€300,000 allocated to clean up ponds in Tymon and Corkagh
The ponds in Tymon Park will be cleaned up

€300,000 allocated to clean up ponds in Tymon and Corkagh

€300,000 is to be spent on cleaning up the ponds of two South Dublin parks throughout the year after their enhancement works were completed in 2025.

€300k will be forked out to help desilt ponds in Corkagh Park and Tymon Park in 2026 – the largest figure of any work listed on the council’s natural water minor works programme for the year.

The funding for the desilting of the ponds is over a third of the full funding for the council’s national water minor works lineup, which has a total of €865k allocated to it.

A further €200k is also expected to be spent on the Rathfarnham Ponds as the local authority plan to sort an issue with collapsed and blocked pipelines on private land.

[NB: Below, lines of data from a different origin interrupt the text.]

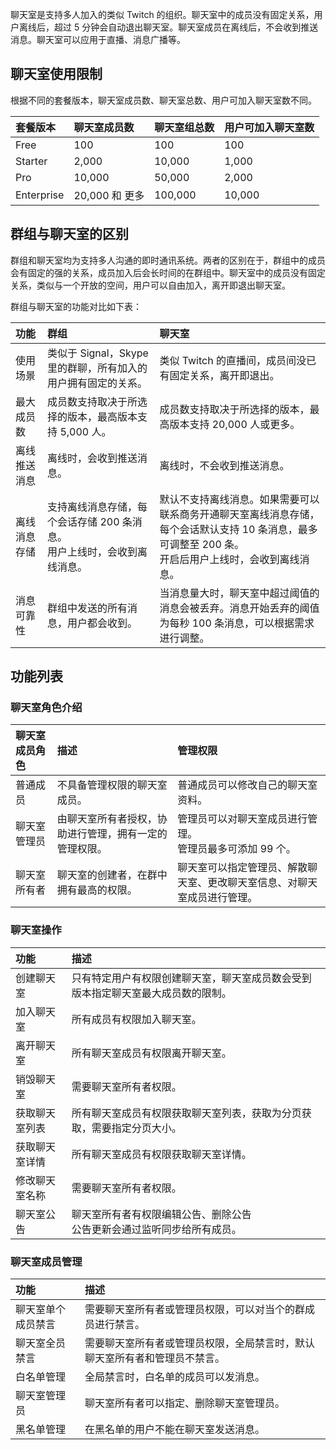 聊天室是支持多人加入的类似 Twitch 的组织。聊天室中的成员没有固定关系，用户离线后，超过 5 分钟会自动退出聊天室。聊天室成员在离线后，不会收到推送消息。聊天室可以应用于直播、消息广播等。

## 聊天室使用限制

根据不同的套餐版本，聊天室成员数、聊天室总数、用户可加入聊天室数不同。

| 套餐版本   | 聊天室成员数   | 聊天室组总数 | 用户可加入聊天室数 |
| :--------- | :------------- | :----------- | ------------------ |
| Free       | 100            | 100          | 100                |
| Starter    | 2,000          | 10,000       | 1,000              |
| Pro        | 10,000         | 50,000       | 2,000              |
| Enterprise | 20,000 和 更多 | 100,000      | 10,000             |


## 群组与聊天室的区别

群组和聊天室均为支持多人沟通的即时通讯系统。两者的区别在于，群组中的成员会有固定的强的关系，成员加入后会长时间的在群组中。聊天室中的成员没有固定关系，类似与一个开放的空间，用户可以自由加入，离开即退出聊天室。

群组与聊天室的功能对比如下表：

| 功能         | 群组                                                         | 聊天室                                                       |
| :----------- | :----------------------------------------------------------- | :----------------------------------------------------------- |
| 使用场景     | 类似于 Signal，Skype 里的群聊，所有加入的用户拥有固定的关系。 | 类似 Twitch 的直播间，成员间没已有固定关系，离开即退出。     |
| 最大成员数   | 成员数支持取决于所选择的版本，最高版本支持 5,000 人。        | 成员数支持取决于所选择的版本，最高版本支持 20,000 人或更多。 |
| 离线推送消息 | 离线时，会收到推送消息。                                     | 离线时，不会收到推送消息。                                   |
| 离线消息存储 | 支持离线消息存储，每个会话存储 200 条消息。<br>用户上线时，会收到离线消息。 | 默认不支持离线消息。如果需要可以联系商务开通聊天室离线消息存储，每个会话默认支持 10 条消息，最多可调整至 200 条。<br>开启后用户上线时，会收到离线消息。 |
| 消息可靠性   | 群组中发送的所有消息，用户都会收到。                         | 当消息量大时，聊天室中超过阈值的消息会被丢弃。消息开始丢弃的阈值为每秒 100 条消息，可以根据需求进行调整。 |

## 功能列表

### 聊天室角色介绍

| 聊天室成员角色 | 描述                                                   | 管理权限                                                     |
| :------------- | :----------------------------------------------------- | :----------------------------------------------------------- |
| 普通成员       | 不具备管理权限的聊天室成员。                           | 普通成员可以修改自己的聊天室资料。                           |
| 聊天室管理员   | 由聊天室所有者授权，协助进行管理，拥有一定的管理权限。 | 管理员可以对聊天室成员进行管理。<br>管理员最多可添加 99 个。 |
| 聊天室所有者   | 聊天室的创建者，在群中拥有最高的权限。                 | 聊天室可以指定管理员、解散聊天室、更改聊天室信息、对聊天室成员进行管理。 |

### 聊天室操作

| 功能           | 描述                                                         |
| :------------- | :----------------------------------------------------------- |
| 创建聊天室     | 只有特定用户有权限创建聊天室，聊天室成员数会受到版本指定聊天室最大成员数的限制。 |
| 加入聊天室     | 所有成员有权限加入聊天室。                                   |
| 离开聊天室     | 所有聊天室成员有权限离开聊天室。                             |
| 销毁聊天室     | 需要聊天室所有者权限。                                       |
| 获取聊天室列表 | 所有聊天室成员有权限获取聊天室列表，获取为分页获取，需要指定分页大小。 |
| 获取聊天室详情 | 所有聊天室成员有权限获取聊天室详情。                         |
| 修改聊天室名称 | 需要聊天室所有者权限。                                       |
| 聊天室公告     | 聊天室所有者有权限编辑公告、删除公告<br> 公告更新会通过监听同步给所有成员。 |

### 聊天室成员管理

| 功能               | 描述                                                         |
| :----------------- | :----------------------------------------------------------- |
| 聊天室单个成员禁言 | 需要聊天室所有者或管理员权限，可以对当个的群成员进行禁言。   |
| 聊天室全员禁言     | 需要聊天室所有者或管理员权限，全局禁言时，默认聊天室所有者和管理员不禁言。 |
| 白名单管理         | 全局禁言时，白名单的成员可以发消息。                         |
| 聊天室管理员       | 聊天室所有者可以指定、删除聊天室管理员。                     |
| 黑名单管理         | 在黑名单的用户不能在聊天室发送消息。                         |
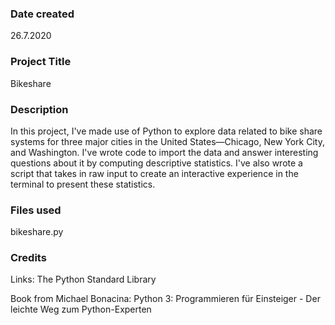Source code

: ### Date created
26.7.2020

### Project Title
Bikeshare

### Description
In this project, I've made use of Python to explore data related to bike share systems for three major cities in the United States—Chicago, New York City, and Washington. I've wrote code to import the data and answer interesting questions about it by computing descriptive statistics. I've also wrote a script that takes in raw input to create an interactive experience in the terminal to present these statistics.

### Files used
bikeshare.py

### Credits
Links: The Python Standard Library

Book from Michael Bonacina:
Python 3: Programmieren für Einsteiger - Der leichte Weg zum Python-Experten
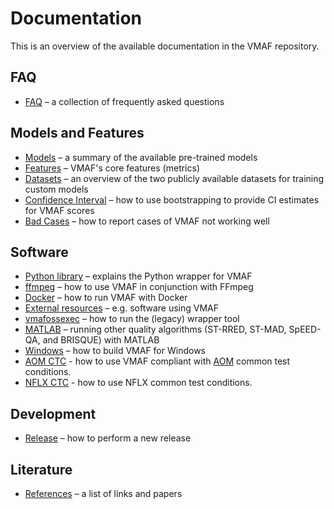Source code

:# Documentation

This is an overview of the available documentation in the VMAF repository.

## FAQ

- [FAQ](faq.md) – a collection of frequently asked questions

## Models and Features

- [Models](models.md) – a summary of the available pre-trained models
- [Features](features.md) – VMAF's core features (metrics)
- [Datasets](datasets.md) – an overview of the two publicly available datasets for training custom models
- [Confidence Interval](conf_interval.md) – how to use bootstrapping to provide CI estimates for VMAF scores
- [Bad Cases](bad_cases.md) – how to report cases of VMAF not working well

## Software

- [Python library](python.md) – explains the Python wrapper for VMAF
- [ffmpeg](ffmpeg.md) – how to use VMAF in conjunction with FFmpeg
- [Docker](docker.md) – how to run VMAF with Docker
- [External resources](external_resource.md) – e.g. software using VMAF
- [vmafossexec](vmafossexec.md) – how to run the (legacy) wrapper tool
- [MATLAB](matlab_usage.md) – running other quality algorithms (ST-RRED, ST-MAD, SpEED-QA, and BRISQUE) with MATLAB
- [Windows](windows.md) – how to build VMAF for Windows
- [AOM CTC](aom_ctc.md) - how to use VMAF compliant with [AOM](http://aomedia.org/) common test conditions.
- [NFLX CTC](nflx_ctc.md) - how to use NFLX common test conditions.

## Development

- [Release](release.md) – how to perform a new release

## Literature

- [References](references.md) – a list of links and papers
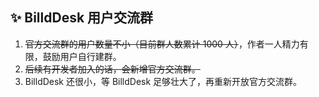 ## ✨ BilldDesk 用户交流群

1. ~~官方交流群的用户数量不小（目前群人数累计 1000 人）~~，作者一人精力有限，鼓励用户自行建群。
2. ~~后续有开发者加入的话，会新增官方交流群。~~
3. BilldDesk 还很小，等 BilldDesk 足够壮大了，再重新开放官方交流群。
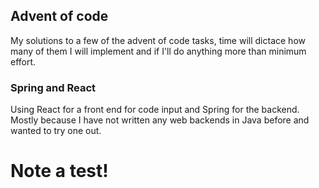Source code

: ## Advent of code  
My solutions to a few of the advent of code tasks, time will dictace how many of them I will implement and if I'll do anything more than minimum effort.

### Spring and React
Using React for a front end for code input and Spring for the backend. Mostly because I have not written any web backends in Java before and wanted to try one out.

# Note a test!
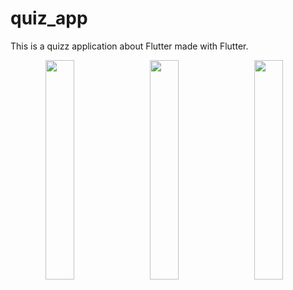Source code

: # quiz_app

This is a quizz application about Flutter made with Flutter.

<div align="center">
 <img src="https://github.com/RolandMarton/flutter_quiz_app/assets/88943189/1d4515e8-3276-46c0-8faf-7bc6e113e7d2" width="30%"></img>&nbsp;&nbsp;&nbsp; 
 <img src="https://github.com/RolandMarton/flutter_quiz_app/assets/88943189/42877f62-3d4c-4375-9101-569c4384faea" width="30%"></img>&nbsp;&nbsp;&nbsp; 
 <img src="https://github.com/RolandMarton/flutter_quiz_app/assets/88943189/460c989c-e39a-45a6-9943-bc1b145d9f73" width="30%"></img>&nbsp;&nbsp;&nbsp; 
</div>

The other €365k on the programme for the year is expected to be dished out on several safety reviews, investigations, surcharging issues and observations that will be carried out across the county, some in partnership with national bodies.

South Dublin County Council’s Director of Climate Action Teresa Walsh said there will be “investigations of hotspot flooding” located across the county will see the council cough up €140k in areas in Knocklyon, Lucan, Ballyroan and Firhouse.

Uisce Éireann and South Dublin County Council will work together on combined sewer surcharging at Cloverhill Road at Palmerstown Woods and Butterfield Park & Avenue in Rathfarnham, with €100k worth of funding allocated towards these two works.

Sewer surcharging occurs when the water level in a gravity sewer rises above the pipe crown, meaning it is full and pressurized – this often occurs during wet weather.

A further €50k will go towards similar works on the Whitechurch Road in Rathfarnham, where a new surface water pipeline is required to alleviate flooding problems.

€25k will be invested in observations, with €15k put in an observation following jetting works at Arthur Griffith Park in Lucan, as well as €10k set aside for monitoring the council’s road department’s work on the N81 in Tallaght.

The remaining €50k in the programme will be used to carry out a safety review of all trash screens in South Dublin and follow up with remediation works, and SDCC’s Director of Climate Action noted that the list is “not exhaustive.”

Walsh said: “Obviously, there will be other emergencies or requirements throughout the year as they arise.”